*** RECORD EXCERPTS

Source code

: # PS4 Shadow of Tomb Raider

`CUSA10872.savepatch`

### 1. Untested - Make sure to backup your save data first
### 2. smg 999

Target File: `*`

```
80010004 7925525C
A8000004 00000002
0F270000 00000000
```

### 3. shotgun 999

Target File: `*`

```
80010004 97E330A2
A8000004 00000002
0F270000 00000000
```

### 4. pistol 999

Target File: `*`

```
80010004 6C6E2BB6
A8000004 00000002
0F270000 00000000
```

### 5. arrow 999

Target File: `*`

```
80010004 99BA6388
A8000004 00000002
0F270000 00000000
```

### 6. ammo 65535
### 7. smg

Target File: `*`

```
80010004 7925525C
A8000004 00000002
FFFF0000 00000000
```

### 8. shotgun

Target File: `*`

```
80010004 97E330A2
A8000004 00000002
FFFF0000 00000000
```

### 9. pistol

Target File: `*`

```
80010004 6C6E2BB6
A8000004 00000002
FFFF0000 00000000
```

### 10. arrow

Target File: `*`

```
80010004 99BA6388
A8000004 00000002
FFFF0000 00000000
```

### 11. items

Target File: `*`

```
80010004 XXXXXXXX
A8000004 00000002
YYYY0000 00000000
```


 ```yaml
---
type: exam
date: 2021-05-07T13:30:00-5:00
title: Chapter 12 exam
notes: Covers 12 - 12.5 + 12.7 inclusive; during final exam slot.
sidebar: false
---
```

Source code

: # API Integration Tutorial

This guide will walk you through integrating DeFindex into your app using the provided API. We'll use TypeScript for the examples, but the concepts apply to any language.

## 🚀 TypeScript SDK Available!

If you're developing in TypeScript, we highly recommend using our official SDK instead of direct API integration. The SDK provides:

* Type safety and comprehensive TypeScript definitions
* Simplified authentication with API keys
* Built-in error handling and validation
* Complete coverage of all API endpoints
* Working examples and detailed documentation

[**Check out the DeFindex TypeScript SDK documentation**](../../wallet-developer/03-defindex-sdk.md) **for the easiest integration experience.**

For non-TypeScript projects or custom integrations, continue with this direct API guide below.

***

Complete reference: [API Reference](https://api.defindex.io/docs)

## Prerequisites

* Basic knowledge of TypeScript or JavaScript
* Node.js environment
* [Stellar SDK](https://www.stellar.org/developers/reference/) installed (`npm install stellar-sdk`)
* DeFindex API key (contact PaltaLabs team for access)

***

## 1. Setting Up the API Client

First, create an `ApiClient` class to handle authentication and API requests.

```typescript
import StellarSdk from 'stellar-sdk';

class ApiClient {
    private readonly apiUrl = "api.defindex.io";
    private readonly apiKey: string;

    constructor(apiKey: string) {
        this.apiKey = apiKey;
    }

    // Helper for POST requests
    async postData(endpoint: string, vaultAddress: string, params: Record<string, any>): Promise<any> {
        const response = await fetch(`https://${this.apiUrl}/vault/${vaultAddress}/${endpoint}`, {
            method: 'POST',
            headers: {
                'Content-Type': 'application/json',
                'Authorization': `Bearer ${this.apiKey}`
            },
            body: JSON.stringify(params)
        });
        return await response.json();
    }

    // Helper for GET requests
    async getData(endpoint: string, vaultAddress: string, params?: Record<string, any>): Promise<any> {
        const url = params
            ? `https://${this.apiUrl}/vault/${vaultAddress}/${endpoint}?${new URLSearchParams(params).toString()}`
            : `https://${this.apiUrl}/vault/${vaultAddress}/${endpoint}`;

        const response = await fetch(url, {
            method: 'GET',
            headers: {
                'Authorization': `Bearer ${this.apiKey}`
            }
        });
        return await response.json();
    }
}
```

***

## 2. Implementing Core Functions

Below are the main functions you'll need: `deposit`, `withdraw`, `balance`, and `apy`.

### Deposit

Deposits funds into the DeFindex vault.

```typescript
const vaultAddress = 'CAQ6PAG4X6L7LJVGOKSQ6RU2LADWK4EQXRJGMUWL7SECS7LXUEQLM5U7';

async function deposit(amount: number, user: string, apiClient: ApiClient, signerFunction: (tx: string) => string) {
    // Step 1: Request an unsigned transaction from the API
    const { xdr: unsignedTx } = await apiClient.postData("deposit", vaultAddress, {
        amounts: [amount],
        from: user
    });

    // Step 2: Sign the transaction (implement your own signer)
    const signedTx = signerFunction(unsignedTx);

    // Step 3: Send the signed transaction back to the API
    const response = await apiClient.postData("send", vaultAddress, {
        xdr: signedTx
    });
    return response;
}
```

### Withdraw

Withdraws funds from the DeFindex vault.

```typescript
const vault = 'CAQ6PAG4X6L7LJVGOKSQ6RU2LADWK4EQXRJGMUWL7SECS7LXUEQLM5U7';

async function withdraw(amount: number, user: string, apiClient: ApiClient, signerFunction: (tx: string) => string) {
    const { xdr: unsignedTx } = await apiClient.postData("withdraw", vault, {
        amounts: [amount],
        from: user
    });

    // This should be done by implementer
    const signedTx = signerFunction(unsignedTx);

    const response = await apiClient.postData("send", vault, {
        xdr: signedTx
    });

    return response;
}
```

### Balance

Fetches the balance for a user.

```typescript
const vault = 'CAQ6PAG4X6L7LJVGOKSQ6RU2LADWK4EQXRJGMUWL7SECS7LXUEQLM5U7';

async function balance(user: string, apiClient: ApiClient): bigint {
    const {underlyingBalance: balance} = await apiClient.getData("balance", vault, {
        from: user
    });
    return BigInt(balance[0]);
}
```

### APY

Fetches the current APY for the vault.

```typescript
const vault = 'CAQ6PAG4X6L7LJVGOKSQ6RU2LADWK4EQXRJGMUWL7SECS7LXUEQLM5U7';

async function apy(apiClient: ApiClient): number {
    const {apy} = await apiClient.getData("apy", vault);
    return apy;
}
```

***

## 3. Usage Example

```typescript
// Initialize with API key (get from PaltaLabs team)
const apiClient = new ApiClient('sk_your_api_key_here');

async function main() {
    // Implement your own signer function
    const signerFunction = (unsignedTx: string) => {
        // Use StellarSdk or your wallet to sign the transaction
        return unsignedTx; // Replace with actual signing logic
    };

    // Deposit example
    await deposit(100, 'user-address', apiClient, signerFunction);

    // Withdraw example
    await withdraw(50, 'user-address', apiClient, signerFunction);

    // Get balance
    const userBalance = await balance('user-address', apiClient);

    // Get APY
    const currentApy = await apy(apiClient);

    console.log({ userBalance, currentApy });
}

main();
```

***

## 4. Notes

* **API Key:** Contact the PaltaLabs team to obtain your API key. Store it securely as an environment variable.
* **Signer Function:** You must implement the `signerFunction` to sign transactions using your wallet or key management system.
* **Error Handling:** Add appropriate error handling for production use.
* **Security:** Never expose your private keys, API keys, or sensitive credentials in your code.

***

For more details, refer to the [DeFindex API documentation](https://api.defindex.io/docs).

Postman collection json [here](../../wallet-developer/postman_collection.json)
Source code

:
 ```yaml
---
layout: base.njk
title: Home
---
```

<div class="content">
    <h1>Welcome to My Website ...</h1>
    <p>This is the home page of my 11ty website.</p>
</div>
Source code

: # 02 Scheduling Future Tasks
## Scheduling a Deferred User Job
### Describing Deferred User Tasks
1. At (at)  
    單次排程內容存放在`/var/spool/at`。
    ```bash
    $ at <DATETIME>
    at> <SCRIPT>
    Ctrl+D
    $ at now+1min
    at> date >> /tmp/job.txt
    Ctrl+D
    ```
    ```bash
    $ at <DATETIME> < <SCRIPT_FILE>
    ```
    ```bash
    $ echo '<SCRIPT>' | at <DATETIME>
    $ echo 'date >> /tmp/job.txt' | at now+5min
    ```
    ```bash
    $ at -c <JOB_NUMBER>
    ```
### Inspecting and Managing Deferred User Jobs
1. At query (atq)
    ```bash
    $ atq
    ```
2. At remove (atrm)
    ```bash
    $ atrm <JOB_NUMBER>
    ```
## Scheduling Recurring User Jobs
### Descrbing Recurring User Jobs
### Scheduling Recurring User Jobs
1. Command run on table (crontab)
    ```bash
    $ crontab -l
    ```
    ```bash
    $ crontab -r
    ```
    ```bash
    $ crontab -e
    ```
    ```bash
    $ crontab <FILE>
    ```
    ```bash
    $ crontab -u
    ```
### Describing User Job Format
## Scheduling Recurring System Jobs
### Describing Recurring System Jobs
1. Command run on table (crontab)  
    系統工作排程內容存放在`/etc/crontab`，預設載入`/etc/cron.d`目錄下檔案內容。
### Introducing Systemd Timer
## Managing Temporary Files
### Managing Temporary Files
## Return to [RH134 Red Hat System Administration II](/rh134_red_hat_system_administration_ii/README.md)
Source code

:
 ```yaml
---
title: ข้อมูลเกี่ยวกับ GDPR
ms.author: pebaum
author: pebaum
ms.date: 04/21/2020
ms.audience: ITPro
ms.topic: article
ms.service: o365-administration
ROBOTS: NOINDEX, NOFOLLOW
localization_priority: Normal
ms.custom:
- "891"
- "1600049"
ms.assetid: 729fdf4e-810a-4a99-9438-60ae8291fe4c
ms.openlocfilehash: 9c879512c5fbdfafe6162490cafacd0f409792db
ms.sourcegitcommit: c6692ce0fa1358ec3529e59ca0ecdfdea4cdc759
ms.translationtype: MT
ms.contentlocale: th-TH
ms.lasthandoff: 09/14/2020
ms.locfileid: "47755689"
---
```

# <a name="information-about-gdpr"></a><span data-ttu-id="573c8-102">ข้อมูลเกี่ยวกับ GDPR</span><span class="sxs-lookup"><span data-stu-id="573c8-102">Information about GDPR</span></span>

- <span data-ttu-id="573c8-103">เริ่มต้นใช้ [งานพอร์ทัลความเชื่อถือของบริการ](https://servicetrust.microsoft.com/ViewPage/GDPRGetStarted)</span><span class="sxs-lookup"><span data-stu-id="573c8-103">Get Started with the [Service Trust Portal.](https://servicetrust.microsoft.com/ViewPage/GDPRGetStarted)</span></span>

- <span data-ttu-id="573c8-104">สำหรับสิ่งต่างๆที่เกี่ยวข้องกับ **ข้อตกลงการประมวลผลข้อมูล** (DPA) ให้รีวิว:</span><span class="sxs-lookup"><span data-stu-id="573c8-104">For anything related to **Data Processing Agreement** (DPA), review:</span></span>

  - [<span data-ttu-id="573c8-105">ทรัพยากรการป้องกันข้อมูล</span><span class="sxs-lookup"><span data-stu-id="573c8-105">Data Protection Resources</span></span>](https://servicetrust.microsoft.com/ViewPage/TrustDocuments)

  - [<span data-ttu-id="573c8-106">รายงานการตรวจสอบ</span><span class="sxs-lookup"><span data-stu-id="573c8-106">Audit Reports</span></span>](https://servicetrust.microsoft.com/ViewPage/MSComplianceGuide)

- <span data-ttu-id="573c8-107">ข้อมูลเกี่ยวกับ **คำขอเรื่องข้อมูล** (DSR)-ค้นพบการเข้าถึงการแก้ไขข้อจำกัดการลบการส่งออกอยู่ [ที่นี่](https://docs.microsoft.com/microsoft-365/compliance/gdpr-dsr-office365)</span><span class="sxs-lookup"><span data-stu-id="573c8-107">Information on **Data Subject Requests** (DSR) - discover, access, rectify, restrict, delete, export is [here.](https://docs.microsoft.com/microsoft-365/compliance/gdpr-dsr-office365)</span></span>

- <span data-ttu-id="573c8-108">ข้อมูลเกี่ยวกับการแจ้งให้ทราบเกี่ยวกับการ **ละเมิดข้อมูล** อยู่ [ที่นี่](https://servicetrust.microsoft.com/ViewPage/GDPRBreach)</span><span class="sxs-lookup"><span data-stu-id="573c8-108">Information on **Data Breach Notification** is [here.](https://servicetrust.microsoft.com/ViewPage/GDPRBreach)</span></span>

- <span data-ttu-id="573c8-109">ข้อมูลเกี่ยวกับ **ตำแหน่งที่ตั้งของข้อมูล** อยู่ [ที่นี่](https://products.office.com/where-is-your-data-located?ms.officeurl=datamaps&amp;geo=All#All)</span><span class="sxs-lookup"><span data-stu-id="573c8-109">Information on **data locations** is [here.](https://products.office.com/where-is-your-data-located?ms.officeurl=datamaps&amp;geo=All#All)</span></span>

******

◆ WORK TO BE COMPLETED
Where a line above holds the string "Describing", show that line.

◆ SOLVED EXERCISE
### Describing Deferred User Tasks
### Describing User Job Format
### Describing Recurring System Jobs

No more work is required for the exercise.